Carbon Capture By Norway

The Norwegian Ministry of Petroleum and Energy has announced that it will be moving forward with an undersea project for carbon capture and storage (CSS), the first in the world to be able to store carbon dioxide (CO2) waste from multiple industrial sources. If the project is successful, it will serve as a stepping stone for full scale international operations.

The impetus behind this is to get ahead of the carbon capture curve and create an economically viable value chain solution for CCS. When this infrastructure is put into place, Norway will be able to import CO2 for permanent storage, providing a ready mechanism for countries and companies to set up their own CCS operations. It will also lower the threshold for a European hydrogen market. Norway could be getting into the business of importing and sequestering CO2 as a service.

The country is already the world leader in carbon storage, going back to the Sleipner Project, which has stored one million tons of CO2 per year since it began about 20 years ago. It was the first facility dedicated to CO2 storage and was installed as a means of avoiding the Norwegian carbon tax and reducing the CO2 content of natural gas produced in the area, which exceeded the specified European Union limit in CO2 concentration of 2.5%.

The CO2 was removed using an amine-based sorbent, with the excess being pumped under the seabed to a depth of roughly 1 km. Of the 17 large-scale CCS facilities operating worldwide today, only four are dedicated to carbon storage. Two are in Norway (Sleipner and Sn?hvit), one in Canada (Quest), and one in the US (Decatur). The rest are being used for enhanced oil recovery.

The importance of CCS technology is hard to overstate, at least for as long as fossil fuels are part of the energy and industrial landscape. The International Energy Agency (IEA) has called CCS a key technology for reducing coal and gas emissions across industries. IEA spokesperson said, “There is no other technology solution [today] that can significantly reduce emissions from the coal and gas power generation capacity that will remain a feature of the electricity mix for the foreseeable future. No other technology solution is capable of delivering the deep emissions reductions needed across key industrial processes, such as steel, cement, and chemicals manufacturing, all of which will remain vital building blocks of modern society.”
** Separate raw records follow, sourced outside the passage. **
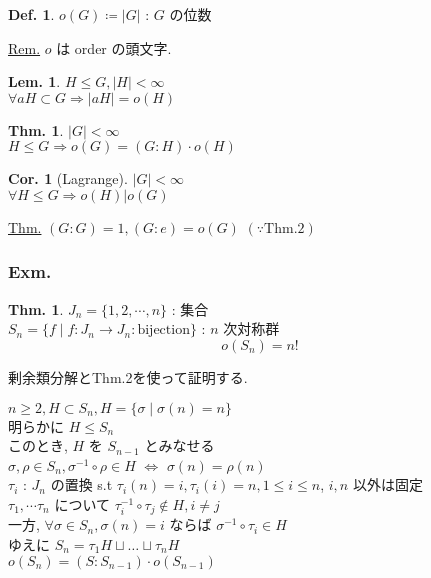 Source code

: \documentclass[uplatex,dvipdfmx,9pt]{beamer}
\newcounter{textThmCount}
\newcounter{textLemCount}
\newcounter{textExmCount}
\theoremstyle{definition} %
\newtheorem{defn}{Def.}[subsection] %
\newtheorem{thm}{Thm.}[subsection] %
\newtheorem{thmText}[textThmCount]{Thm.}
\newtheorem{corText}{Cor.}[textThmCount] %
\newtheorem{lemText}[textLemCount]{Lem.} %
\theoremstyle{example}
\begin{document}
      \begin{frame}

        \begin{defn}
          $o(G) \coloneqq |G|$ : $G$ の\alert{位数}
        \end{defn}
        \underline{Rem.} $o$ は order の頭文字.

        \begin{lemText}
          $H \le G, |H| < \infty$ \\
          $\forall aH \subset G \Rightarrow |aH| = o(H)$
        \end{lemText}

        \begin{thmText}
          $|G| < \infty$ \\
          $H \le G \Rightarrow o(G) = (G:H) \cdot o(H)$
        \end{thmText}

        \begin{corText}[Lagrange]
          $|G| < \infty$ \\
          $\forall H \le G \Rightarrow o(H)|o(G)$
        \end{corText}
        \underline{Thm.} $(G:G) = 1, (G:e) = o(G)$ $(\because \text{Thm.2})$
        
      \end{frame}

      \addtocounter{textExmCount}{1}
      \begin{frame}
        \frametitle{Exm. \thetextExmCount}
        
        \begin{thm}
          $J_n = \{1,2,\cdots,n\}$ : 集合 \\
          $S_n = \{f \mid f \colon J_n \rightarrow J_n :\text{bijection} \}$ : $n$ 次対称群 \\
          \[ o(S_n) = n! \]
        \end{thm}
        剰余類分解とThm.2を使って証明する.

        $n \ge 2, H \subset S_n, H = \{\sigma \mid \sigma(n) = n\}$ \\
        明らかに $H \le S_n$ \\
        このとき, $H$ を $S_{n-1}$ とみなせる\\
        $\sigma, \rho \in S_n, \sigma^{-1} \circ \rho \in H$ $\Leftrightarrow$ $\sigma(n) = \rho(n)$ \\
        $\tau_i$ : $J_n$ の置換 s.t $\tau_i(n) = i, \tau_i(i) = n, 1 \le i \le n$, $i,n$ 以外は固定 \\
        $\tau_1, \cdots \tau_n$ について $\tau_i^{-1} \circ \tau_j \notin H, i \ne j$ \\
        一方, $\forall \sigma \in S_n, \sigma(n) = i$ ならば $\sigma^{-1} \circ \tau_i \in H$ \\
        ゆえに $S_n = \tau_1H \sqcup \dots \sqcup \tau_nH$ \\
        $o(S_n) = (S:S_{n-1}) \cdot o(S_{n-1})$

      \end{frame}
\end{document}

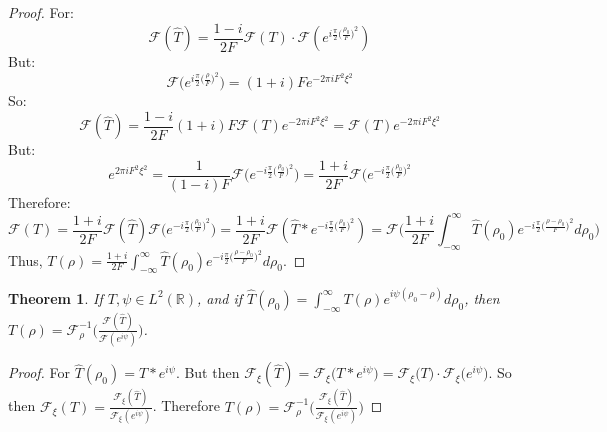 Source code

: \documentclass{article}
\theoremstyle{mystyle}
\newtheorem{theorem}{Theorem}[section]
\begin{document}
\begin{proof}
For:
\begin{equation*}
    \mathcal{F}(\hat{T}) = \frac{1-i}{2F}\mathcal{F}(T)\cdot \mathcal{F}(e^{i\frac{\pi}{2}\big(\frac{\rho_0}{F}\big)^2})
\end{equation*}
But:
\begin{equation*}
    \mathcal{F}\big(e^{i\frac{\pi}{2}\big(\frac{\rho}{F}\big)^2}\big) = (1+i)Fe^{-2\pi i F^2 \xi^2}    
\end{equation*}
So:
\begin{equation*}
    \mathcal{F}(\hat{T}) =\frac{1-i}{2F}(1+i)F \mathcal{F}(T) e^{-2\pi i F^2 \xi^2} = \mathcal{F}(T)e^{-2\pi i F^2 \xi^2}    
\end{equation*}
But:
\begin{equation*}
    e^{2\pi i F^2 \xi^2} = \frac{1}{(1-i)F}\mathcal{F}\big(e^{-i\frac{\pi}{2}\big(\frac{\rho_0}{F}\big)^2}\big) = \frac{1+i}{2F} \mathcal{F}\big(e^{-i\frac{\pi}{2}\big(\frac{\rho_0}{F}\big)^2}    
\end{equation*}
Therefore:
\begin{equation*}
    \mathcal{F}(T) = \frac{1+i}{2F}\mathcal{F}(\hat{T})\mathcal{F}\big(e^{-i\frac{\pi}{2}\big(\frac{\rho_0}{F}\big)^2}\big) = \frac{1+i}{2F}\mathcal{F}(\hat{T}* e^{-i\frac{\pi}{2}\big(\frac{\rho_0}{F}\big)^2}) = \mathcal{F}\bigg(\frac{1+i}{2F}\int_{-\infty}^{\infty} \hat{T}(\rho_0)e^{-i\frac{\pi}{2}\big(\frac{\rho - \rho_0}{F}\big)^2} d\rho_0\bigg)    
\end{equation*}
Thus, $T(\rho) = \frac{1+i}{2F}\int_{-\infty}^{\infty}\hat{T}(\rho_0)e^{-i\frac{\pi}{2}\big(\frac{\rho - \rho_0}{F}\big)^2}d\rho_0$.
\end{proof}

\begin{theorem}
If $T,\psi \in L^2(\mathbb{R})$, and if $\hat{T}(\rho_0) = \int_{-\infty}^{\infty} T(\rho)e^{i\psi(\rho_0-\rho)}d\rho_0$, then $T(\rho) = \mathcal{F}^{-1}_{\rho}\big(\frac{\mathcal{F}(\hat{T})}{\mathcal{F}(e^{i\psi})}\big)$.
\end{theorem}
\begin{proof}
For $\hat{T}(\rho_0) = T* e^{i\psi}$. But then $\mathcal{F}_{\xi}(\hat{T}) = \mathcal{F}_{\xi}\big(T* e^{i\psi}\big) = \mathcal{F}_{\xi}\big(T\big)\cdot \mathcal{F}_{\xi}\big(e^{i\psi}\big)$. So then $\mathcal{F}_{\xi}(T) = \frac{\mathcal{F}_{\xi}(\hat{T})}{\mathcal{F}_{\xi}(e^{i\psi})}$. Therefore $T(\rho) = \mathcal{F}^{-1}_{\rho}\big(\frac{\mathcal{F}_{\xi}(\hat{T})}{\mathcal{F}_{\xi}(e^{i\psi})}\big)$
\end{proof}
\end{document}
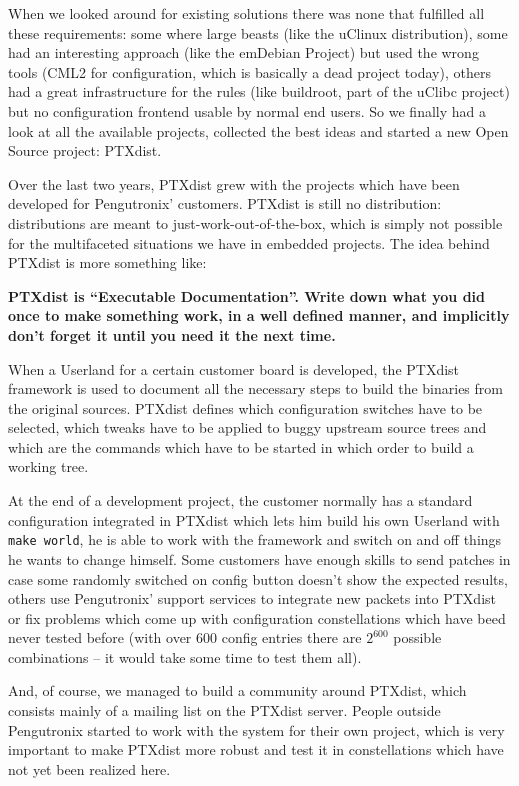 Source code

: When we looked around for existing solutions there was none that
fulfilled all these requirements: some where large beasts (like the
uClinux distribution), some had an interesting approach (like the
emDebian Project) but used the wrong tools (CML2 for configuration,
which is basically a dead project today), others had a great
infrastructure for the rules (like buildroot, part of the uClibc
project) but no configuration frontend usable by normal end users. So we
finally had a look at all the available projects, collected the best
ideas and started a new Open Source project: PTXdist. 

Over the last two years, PTXdist grew with the projects which have been
developed for Pengutronix' customers. PTXdist is still no distribution:
distributions are meant to just-work-out-of-the-box, which is simply not
possible for the multifaceted situations we have in embedded projects.
The idea behind PTXdist is more something like: 

\begin{important}
{\bf PTXdist is "`Executable Documentation"'. Write down what you 
did once to make something work, in a well defined manner, and
implicitly don't forget it until you need it the next time.}
\end{important}

When a Userland for a certain customer board is developed, the PTXdist
framework is used to document all the necessary steps to build the
binaries from the original sources. PTXdist defines which configuration
switches have to be selected, which tweaks have to be applied to buggy
upstream source trees and which are the commands which have to be
started in which order to build a working tree. 

At the end of a development project, the customer normally has a
standard configuration integrated in PTXdist which lets him build his
own Userland with \texttt{make~world}, he is able to work with the
framework and switch on and off things he wants to change himself. Some
customers have enough skills to send patches in case some randomly
switched on config button doesn't show the expected results, others use
Pengutronix' support services to integrate new packets into PTXdist or
fix problems which come up with configuration constellations which have
beed never tested before (with over 600 config entries there are $2^600$
possible combinations -- it would take some time to test them all). 

And, of course, we managed to build a community around PTXdist, which
consists mainly of a mailing list on the PTXdist server. People outside
Pengutronix started to work with the system for their own project, which
is very important to make PTXdist more robust and test it in
constellations which have not yet been realized here.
This latest demonstration scale project, which is expected to be online by 2020, is unique in that it will capture emission from two different industry types: a cement factory in Brevik, owned by Heidelberg Cement, and an energy recovery (waste incineration) plant in Oslo. These sites all delivered their concept studies for CO2 capture in the fall of 2017. Each plant plans to capture roughly 400,000 tons annually.

In operation, CO2 will be transported by ship from each capture plant to an onshore facility on the Norwegian West Coast for temporary storage. It will then be transported via a pipeline to a subsea formation in the North Sea for long-term storage. The Norwegian Ministry of Petroleum and Energy has identified several injection wells east of the Troll field on the Norwegian Continental Shelf. The CO2 will be stored permanently up to 2,000 meters below the seabed.

According to Equinor, an oil and gas company that is a partner in the project and was involved in the earlier Norwegian CCS projects, “The reservoir surveyed for CO2 storage has the capacity to accommodate significant additional volumes.”

The company will be responsible for the planning of the storage facility and is also looking into the feasibility of pairing this carbon capture capability with hydrogen production. When hydrogen is produced from natural gas, it emits CO2 as a byproduct. But if the CO2 could be safely sequestered, it could provide a carbon-free alternative. Equinor, along with partners Vattenfall and Gasunie, is currently assessing the possibility of converting a natural gas power plant to run on hydrogen and sequestering the resulting CO2 emissions beneath the seabed.